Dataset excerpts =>
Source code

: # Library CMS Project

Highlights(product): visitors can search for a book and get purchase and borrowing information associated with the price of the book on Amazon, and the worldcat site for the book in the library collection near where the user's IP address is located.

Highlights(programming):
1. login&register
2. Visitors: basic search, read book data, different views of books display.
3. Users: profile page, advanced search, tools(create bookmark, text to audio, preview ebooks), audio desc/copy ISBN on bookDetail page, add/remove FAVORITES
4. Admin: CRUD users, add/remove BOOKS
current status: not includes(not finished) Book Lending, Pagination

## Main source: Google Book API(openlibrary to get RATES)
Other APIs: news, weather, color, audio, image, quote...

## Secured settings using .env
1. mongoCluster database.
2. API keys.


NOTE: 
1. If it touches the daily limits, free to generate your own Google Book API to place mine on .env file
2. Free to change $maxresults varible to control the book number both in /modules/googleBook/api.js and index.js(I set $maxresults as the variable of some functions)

---

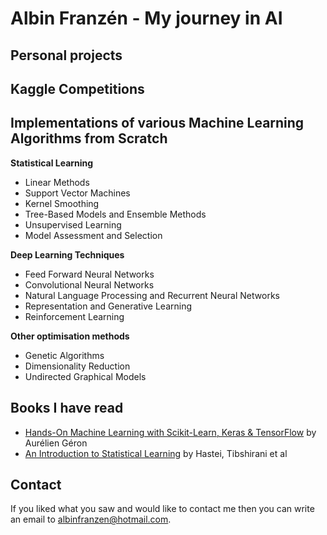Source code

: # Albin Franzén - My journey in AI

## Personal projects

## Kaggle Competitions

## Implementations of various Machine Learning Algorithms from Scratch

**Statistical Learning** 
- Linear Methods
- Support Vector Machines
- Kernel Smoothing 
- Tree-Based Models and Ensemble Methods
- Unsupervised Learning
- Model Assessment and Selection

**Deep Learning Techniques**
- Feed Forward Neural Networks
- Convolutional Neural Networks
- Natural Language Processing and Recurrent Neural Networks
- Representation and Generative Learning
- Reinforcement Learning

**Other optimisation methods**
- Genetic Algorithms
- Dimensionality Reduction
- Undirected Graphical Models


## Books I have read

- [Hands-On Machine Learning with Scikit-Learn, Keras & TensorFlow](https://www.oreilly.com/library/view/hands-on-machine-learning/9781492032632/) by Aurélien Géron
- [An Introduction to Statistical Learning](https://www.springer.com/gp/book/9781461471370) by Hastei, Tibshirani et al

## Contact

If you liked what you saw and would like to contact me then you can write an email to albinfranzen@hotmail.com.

TASK STATEMENT => Look over the entries above. Copy every line that contains the word "remove".

YOUR SOLUTION =>
3. Users: profile page, advanced search, tools(create bookmark, text to audio, preview ebooks), audio desc/copy ISBN on bookDetail page, add/remove FAVORITES
4. Admin: CRUD users, add/remove BOOKS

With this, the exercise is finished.